In de cloud erkennen we vooraf dat er zeker fouten optreden. In plaats van fouten helemaal te proberen te voorkomen, is het doel de effecten van een onderdeel met een storing te beperken. Als er zich een noodgeval voordoet, voert Service Verbinding maken or een failover uit naar de gekoppelde regio. Klanten hoeven niets te doen als de storing wordt besloten/gedeclareerd door het service-Verbinding maken orteam.
We gebruiken de termen RTO (Recovery Time Objective) om de tijd aan te geven tussen het begin van een storing die van invloed is op service Verbinding maken or en het herstel naar volledige beschikbaarheid. We gebruiken RPO (Recovery Point Objective), om de tijd aan te geven tussen de laatste bewerking die correct is hersteld en de tijd van het begin van de storing die van invloed is op service Verbinding maken or. Verwachte en maximale RPO is 24 uur en RTO is 24 uur.
Bewerkingen voor service-Verbinding maken or kunnen mislukken tijdens de noodgeval, voordat de failover plaatsvindt. Zodra de failover is voltooid, worden gegevens hersteld en hoeft de klant geen actie te ondernemen.
Serviceconnector verwerkt bedrijfscontinuïteit en herstel na noodgevallen (BCRD) voor opslag en berekening. Het platform streeft ernaar zo min mogelijk impact te hebben in geval van problemen in opslag/compute, in elke regio. Het ontwerp van de gegevenslaag geeft prioriteit aan beschikbaarheid boven latentie in het geval van een noodgeval, wat betekent dat als een regio uitvalt, service-Verbinding maken or de aanvraag van de eindgebruiker van de gekoppelde regio probeert te verwerken.

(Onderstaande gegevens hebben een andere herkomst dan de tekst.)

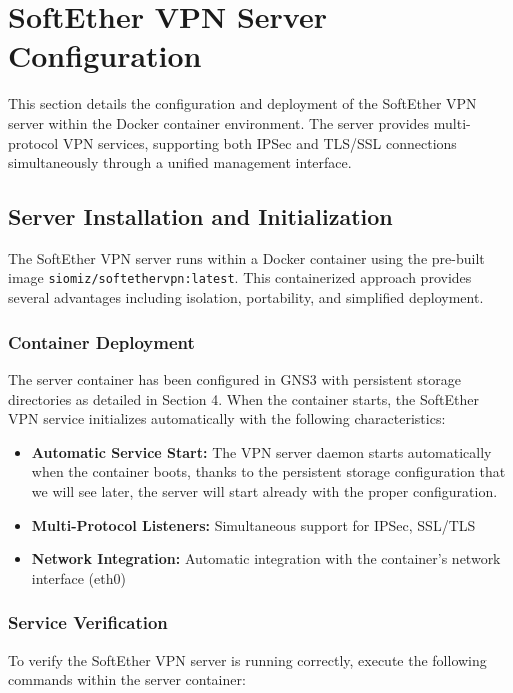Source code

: \newpage

\section{SoftEther VPN Server Configuration}

This section details the configuration and deployment of the SoftEther VPN server within the Docker container environment. The server provides multi-protocol VPN services, supporting both IPSec and TLS/SSL connections simultaneously through a unified management interface.

\subsection{Server Installation and Initialization}

The SoftEther VPN server runs within a Docker container using the pre-built image \texttt{siomiz/softethervpn:latest}. This containerized approach provides several advantages including isolation, portability, and simplified deployment.

\subsubsection{Container Deployment}

The server container has been configured in GNS3 with persistent storage directories as detailed in Section 4. When the container starts, the SoftEther VPN service initializes automatically with the following characteristics:

\begin{itemize}
    \item \textbf{Automatic Service Start:} The VPN server daemon starts automatically when the container boots, thanks to the persistent storage configuration that we will see later, the server will start already with the proper configuration.
    \item \textbf{Multi-Protocol Listeners:} Simultaneous support for IPSec, SSL/TLS
    \item \textbf{Network Integration:} Automatic integration with the container's network interface (eth0)
\end{itemize}

\subsubsection{Service Verification}

To verify the SoftEther VPN server is running correctly, execute the following commands within the server container:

Tijdens de failoveractie verwerkt de Service Verbinding maken or de DNS-herapping naar de beschikbare regio's. Alle gegevens en acties vanuit de weergave van de klant dienen zoals gebruikelijk na een failover. Service Verbinding maken or zal de DNS binnen ongeveer één uur wijzigen. Het uitvoeren van een handmatige failover kost meer tijd. Omdat Service Verbinding maken or een resourceprovider is die is gebouwd op basis van andere Azure-services, is de werkelijke tijd afhankelijk van de failovertijd van de onderliggende services.
Ondersteuning voor regio's voor herstel na noodgevallen
Service Verbinding maken or ondersteunt momenteel de volgende regioparen. In het geval van een storing in de primaire regio wordt failover naar de secundaire regio automatisch gestart.
Primair | Secundair |
---|---|
VS - oost 2 EUAP | VS - oost |
VS - west-centraal | VS - west-centraal 2 |
Europa -west | Europa - noord |
Europa - noord | Europa -west |
VS - oost | VS - west 2 |
VS - west 2 | VS - oost |
Failover tussen regio's
Microsoft is verantwoordelijk voor het afhandelen van failovers tussen regio's. Service Verbinding maken or voert elke 10 minuten statuscontroles uit en regionale failovers worden gedetecteerd en verwerkt in de service-Verbinding maken or-back-end. Voor het failoverproces zijn geen wijzigingen in de toepassingen of rekenserviceconfiguraties van de klant vereist. Service Verbinding maken or maakt gebruik van een actief-passieve clusterconfiguratie met automatische failover. Na een noodherstel kunnen klanten de volledige functionaliteit van Service Verbinding maken or gebruiken.
De statuscontrole die elke 10 minuten wordt uitgevoerd, simuleert gebruikersgedrag door verbindingen met doelservices te maken, valideren en bij te werken in elk van de rekenservices die worden ondersteund door Service Verbinding maken or. Microsoft begint met het analyseren en starten van een service-Verbinding maken of failover als we aan een van de volgende voorwaarden voldoen:
- De servicestatuscontrole mislukt drie keer op rij
- Service Verbinding maken or's afhankelijke services declareren een storing
- Klanten melden een regio-storing
Aanvragen voor serviceverbindingen worden beïnvloed tijdens een failover. Zodra de failover is voltooid, worden serviceverbindingsgegevens hersteld. U kunt de Azure-statuspagina controleren om de status van alle Azure-services te controleren.
Volgende stappen
Ga naar het conceptartikel hieronder voor meer informatie over Service Verbinding maken or.